I did not play perfect golf in any of these rounds. I made doubles. I three-putted my way through a tournament that haunted me for twelve months. I hooked a drive in the rain and stood behind a tree with 168 yards to the green. What these three SCGA tournaments gave me, more than scores or plaques, was a clearer picture of what competitive golf after 50 actually requires.
This is not a recap. Those are published separately. This is what actually stuck.
Lesson 1: Don’t give up. Anything can happen.
This is the thread that runs through every single round.

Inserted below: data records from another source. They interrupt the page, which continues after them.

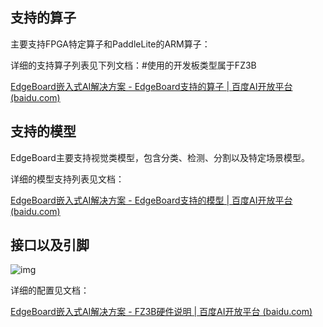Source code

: ## 支持的算子

主要支持FPGA特定算子和PaddleLite的ARM算子：

详细的支持算子列表见下列文档：#使用的开发板类型属于FZ3B

[EdgeBoard嵌入式AI解决方案 - EdgeBoard支持的算子 | 百度AI开放平台 (baidu.com)](https://ai.baidu.com/ai-doc/HWCE/Zkr20dhan)

## 支持的模型

EdgeBoard主要支持视觉类模型，包含分类、检测、分割以及特定场景模型。

详细的模型支持列表见文档：

[EdgeBoard嵌入式AI解决方案 - EdgeBoard支持的模型 | 百度AI开放平台 (baidu.com)](https://ai.baidu.com/ai-doc/HWCE/4kr20cvrw)



## 接口以及引脚

![img](https://yoga-typora-photo.oss-cn-beijing.aliyuncs.com/typora_img/2205EFFB1F1B4077A3D4058F56A8307F.png)

详细的配置见文档：

[EdgeBoard嵌入式AI解决方案 - FZ3B硬件说明 | 百度AI开放平台 (baidu.com)](https://ai.baidu.com/ai-doc/HWCE/nkq9b5ncu)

At Desert Falls, I opened with three over through two holes and finished at 76 — plus one the rest of the way. It is not how you start, it is how you finish. On hole 11, a 501-yard par 5 dogleg right, I caught my driver flush and walked up to find my ball 356 yards from the tee. I had 145 yards to the pin. I pulled my 60-degree, hit a 30-yard pitch, watched it bounce twice — and it dropped straight into the hole. Eagle. On a day that started badly in the rain.

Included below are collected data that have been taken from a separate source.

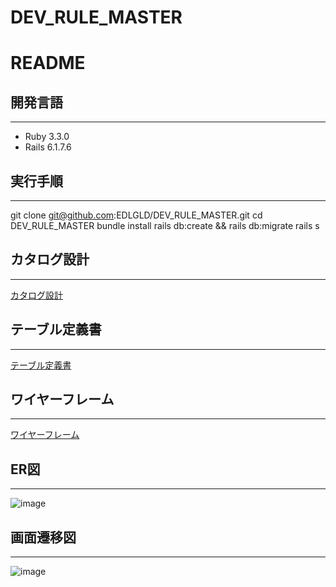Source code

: # DEV_RULE_MASTER
# README

## 開発言語
---------------------------------------------------------------------
- Ruby 3.3.0  
- Rails 6.1.7.6  

## 実行手順
---------------------------------------------------------------------
git clone git@github.com:EDLGLD/DEV_RULE_MASTER.git
cd DEV_RULE_MASTER
bundle install
rails db:create && rails db:migrate
rails s

## カタログ設計
---------------------------------------------------------------------
[カタログ設計](https://docs.google.com/spreadsheets/d/1YIy0FnpfiXYn5Q2JBsLHN6mBTUd41Ypf/edit?usp=drive_link&ouid=102366566481038484413&rtpof=true&sd=true)

## テーブル定義書
---------------------------------------------------------------------
[テーブル定義書](https://docs.google.com/spreadsheets/d/1YIy0FnpfiXYn5Q2JBsLHN6mBTUd41Ypf/edit?usp=drive_link&ouid=102366566481038484413&rtpof=true&sd=true)

## ワイヤーフレーム
---------------------------------------------------------------------
[ワイヤーフレーム](https://drive.google.com/drive/folders/1Noyr0pz6P7Bh1y-9KWK1MTixnrh8MK-n?usp=drive_link)

## ER図
---------------------------------------------------------------------
![image](https://github.com/user-attachments/assets/24e6b1f9-2c68-4554-a0f4-be7449dd439c)


## 画面遷移図
---------------------------------------------------------------------
![image](https://github.com/user-attachments/assets/749a2885-c8d8-48fa-b26a-20a8ea5d97f0)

At Soboba Springs, the same thing. My first competitive eagle came on hole 5, a par 5 at 518 yards. That is a hole I do not eagle without fourteen months of Stack System training in my legs. After that eagle, I made birdie on 17 — a 347-yard par 4 — the craftiest shot of the day. Low Gross. Low Net. First place at a golf course that has hosted PGA Tour Champions qualifying and a Korn Ferry Tour event.
The lesson is simple and it is easy to forget in the middle of a bad stretch: stay in it. That is what SCGA tournaments demand. Every hole is a new hole.
Lesson 2: Let the last shot go. Right now.
Soboba Springs has been in my head for a year. Three-putts. Multiple ones, on a course that does not forgive soft mental effort. I carried those putts around for twelve months. They were always somewhere in the back of my mind.
This time, I learned to let it go on the course — not in the parking lot afterward.
At Palm Valley, I shanked a layup OB for a double. Then I made pars. After a triple on a par 3, I did not spiral. I kept playing. I finished with 27 putts, zero three-putts, and nine one-putts. The round was not clean. But the round did not fall apart because of the blow-ups, because I stopped carrying them to the next tee.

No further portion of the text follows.